BanQu is a blockchain-based service designed to connect the unbanked to the global economy. The cloud-based service puts the transaction history of people in extreme poverty on a permissioned blockchain so that they can build an identity history.

Poor farmers in war-torn countries generally do not have records of the transactions they make with the multiple brokers that buy and sell commodities to manufacturers. When they are forced from their land by war, their identities and transaction history are lost.

The chain of identity is important to the enterprises that buy commodities as well. "We sell software to enterprises trying to get visibility and traceability on the ‘last mile' of their supply chains," says Ashish Gadnis, BanQu co-founder and CEO. He also spoke at the Morningstar forum.

The transaction history that BanQu intends to build helps both the producers who need to build identity and the enterprises who want to trace commodities to their source. The transaction history helps poor producers build identity that they can control BanQu's blockchain cloud.

"Identity on a blockchain is useless if it does not have transaction history," Gadnis says.

Now for related links from the past week:

Duelling bitcoin futures go head-to-head as CME launches contract

The Financial Times covers the launch of CME Group's bitcoin futures contracts, a week after Cboe's launch of the same.
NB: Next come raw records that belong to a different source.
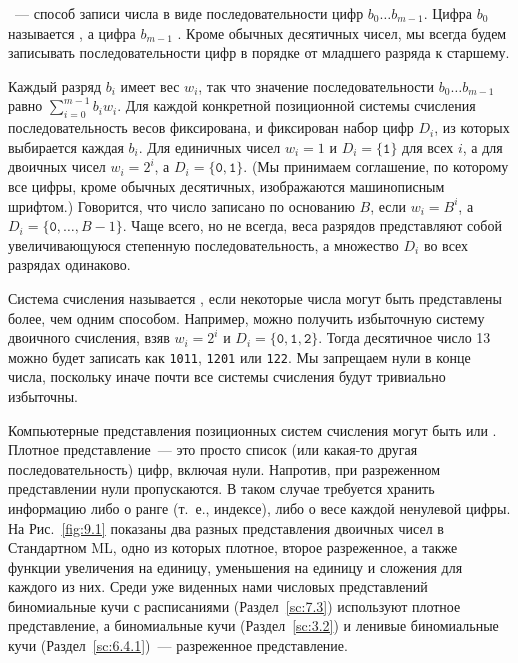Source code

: \cite{Knuth1973b}~--- способ записи числа в виде последовательности
цифр $b_0\ldots b_{m-1}$. Цифра $b_0$ называется , а цифра $b_{m-1}$ . Кроме обычных десятичных чисел, мы всегда будем
записывать последовательности цифр в порядке от младшего разряда к старшему.

Каждый разряд $b_i$ имеет вес $w_i$, так что значение
последовательности $b_0\ldots b_{m-1}$ равно $\sum_{i=0}^{m-1}
b_iw_i$. Для каждой конкретной позиционной системы счисления
последовательность весов фиксирована, и фиксирован набор цифр $D_i$,
из которых выбирается каждая $b_i$. Для единичных чисел $w_i = 1$ и
$D_i = \{\mathtt{1}\}$ для всех $i$, а для двоичных чисел $w_i = 2^i$,
а $D_i = \{\mathtt{0}, \mathtt{1}\}$. (Мы принимаем соглашение, по
которому все цифры, кроме обычных десятичных, изображаются
машинописным шрифтом.) 
Говорится, что число записано по основанию $B$, если $w_i =
B^i$, а $D_i = \{\mathtt{0}, \ldots, B-1\}$. Чаще всего, но не всегда,
веса разрядов представляют собой увеличивающуюся степенную
последовательность, а множество $D_i$ во всех разрядах одинаково.

Система счисления называется , если
некоторые числа могут быть представлены более, чем одним способом.
Например, можно получить избыточную систему двоичного счисления, взяв
$w_i = 2^i$ и $D_i = \{\mathtt{0}, \mathtt{1}, \mathtt{2}\}$. Тогда
десятичное число 13 можно будет записать как \texttt{1011},
\texttt{1201} или \texttt{122}. Мы запрещаем нули в конце числа,
поскольку иначе почти все системы счисления будут тривиально
избыточны.

Компьютерные представления позиционных систем счисления могут быть
 или . Плотное
представление~--- это просто список (или какая-то другая
последовательность) цифр, включая нули. Напротив, при разреженном
представлении нули пропускаются. В таком случае требуется хранить
информацию либо о ранге (т.~е., индексе), либо о весе каждой ненулевой
цифры.  На Рис.~\ref{fig:9.1} показаны два разных представления
двоичных чисел в Стандартном ML, одно из которых плотное, второе
разреженное, а также функции увеличения на единицу, уменьшения на
единицу и сложения для каждого из них. Среди уже виденных нами
числовых представлений биномиальные кучи с расписаниями
(Раздел~\ref{sc:7.3}) используют плотное представление, а биномиальные
кучи (Раздел~\ref{sc:3.2}) и ленивые биномиальные кучи
(Раздел~\ref{sc:6.4.1})~--- разреженное представление.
Bitcoin futures are no bubble bellwether

Last week, Bloomberg's equity markets columnist Stephen Gandel wrote of the Cboe launch, "Bitcoin just passed its first major Wall Street test, but cryptocurrency bulls shouldn't read too much into it . . . futures, despite the whole madness of crowds thing, are rarely predictive of the actual future. Instead, they are typically haunted by the past, which could be what is happening here."

Rhetorical crypto thoughts: crypto markets, Fri Dec. 15, 2017

Rolf Hoefer, founder at Rhetorical Crypto Capital, provides a view of a "Wild West populated with strange cute animals." Buried in his Medium post is a bit of what's to come: bitcoin exchange-traded funds (ETFs). "To grow crypto-assets into a full-fledged, multi-trillion USD asset class, the next step after futures should be ETFs. The infrastructure is slowly developing."

Bitcoin is a bit of a miracle at any price

"The trading range of $15,000 to $20,000 doesn't seem crazy when you compare it with other assets," writes Bloomberg columnist Tyler Cowen. "The real story of bitcoin is a heartening one of community. Less than 10 years ago, the bitcoin asset was worth virtually nothing, but a small group of people believed in it and worked tirelessly to promote it, and now the whole world is watching."

Have cryptoassets created $0.5 trillion in social value?

Leaving aside a literal answer to the question, posed by Ethereum inventor Vitalik Buterin, Cowen writes in his blog, cryptoassets "by serving as efficient stores of value and by providing a new kind of insurance, they help people spend more money. And indeed that is what so much of finance is about, namely enabling higher levels of consumption."